Just to make things a little worse, “Compared to what some have to do around the world – such as the rat catchers of Mumbai, deemed one of the worse jobs ever – you really don’t have anything to complain about. Stop your bourgeois griping (#firstworldproblems).” And, Fleming concludes:
This forces us into a false double-bind. You either do the “right thing” and put up with your own private nightmare or, by default, consider yourself a privileged whining snob who is just one step away from social oblivion. The choice is yours.
To my mind, Fleming is one of the most brilliant analysts of the absurd situations many workers now find themselves in: told they have to love jobs that can be eliminated at any time, encouraged to be happy by employers who are free to fire workers at will. (While we’re at it, there’s also an illuminating interview in The Atlantic with Miya Tokumitsu, author of the new book Do What You Love And Other Lies About Success and Happiness, which expands on her excellent Jacobin essay on the same subject. I’ve also written about it.) They always remind me of something a friend in graduate school used to say: “The floggings will continue until morale improves.”

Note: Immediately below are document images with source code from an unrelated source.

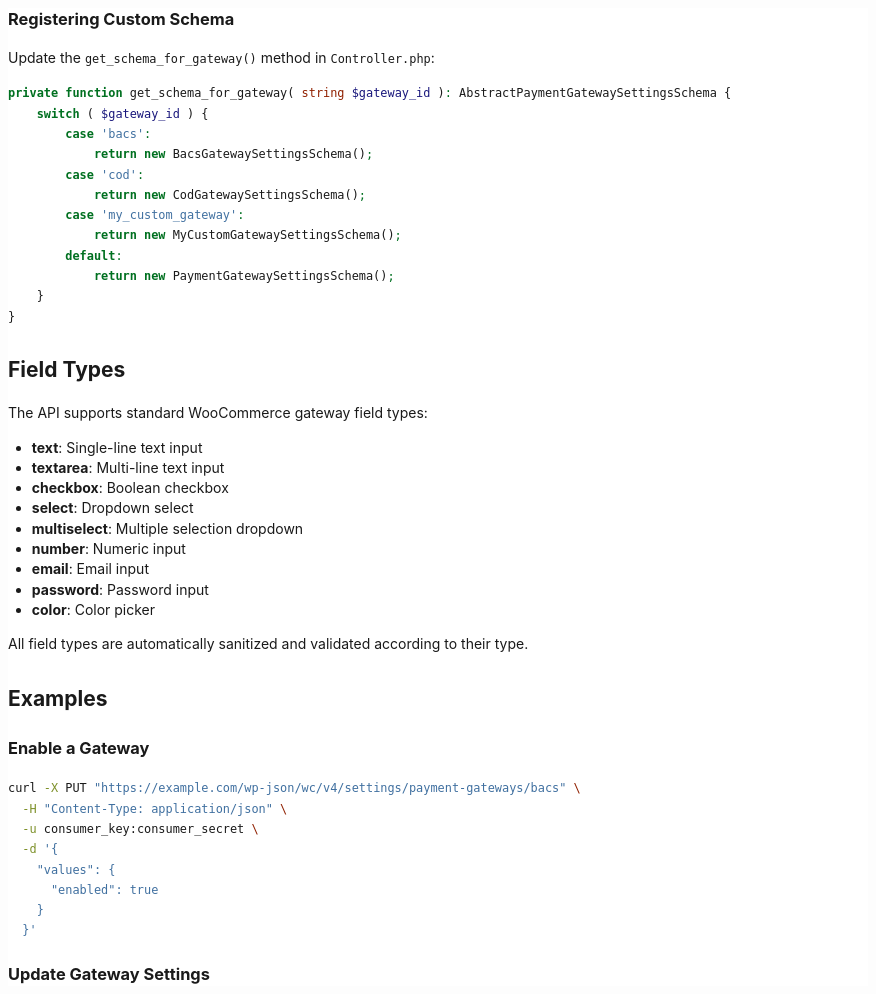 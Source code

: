 ### Registering Custom Schema

Update the `get_schema_for_gateway()` method in `Controller.php`:

```php
private function get_schema_for_gateway( string $gateway_id ): AbstractPaymentGatewaySettingsSchema {
    switch ( $gateway_id ) {
        case 'bacs':
            return new BacsGatewaySettingsSchema();
        case 'cod':
            return new CodGatewaySettingsSchema();
        case 'my_custom_gateway':
            return new MyCustomGatewaySettingsSchema();
        default:
            return new PaymentGatewaySettingsSchema();
    }
}
```

## Field Types

The API supports standard WooCommerce gateway field types:

- **text**: Single-line text input
- **textarea**: Multi-line text input
- **checkbox**: Boolean checkbox
- **select**: Dropdown select
- **multiselect**: Multiple selection dropdown
- **number**: Numeric input
- **email**: Email input
- **password**: Password input
- **color**: Color picker

All field types are automatically sanitized and validated according to their type.

## Examples

### Enable a Gateway

```bash
curl -X PUT "https://example.com/wp-json/wc/v4/settings/payment-gateways/bacs" \
  -H "Content-Type: application/json" \
  -u consumer_key:consumer_secret \
  -d '{
    "values": {
      "enabled": true
    }
  }'
```

### Update Gateway Settings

I think these critiques of the paradoxes of modern labor— the demand that we manage and invest our emotions in our jobs without concern for reciprocity or fairness (we’re supposed to be passionate about our jobs even if they could be ended at any time), the lack of concern that such investments may have on the rest of our personal and family lives— are right on, and I would just point another problem that they cause.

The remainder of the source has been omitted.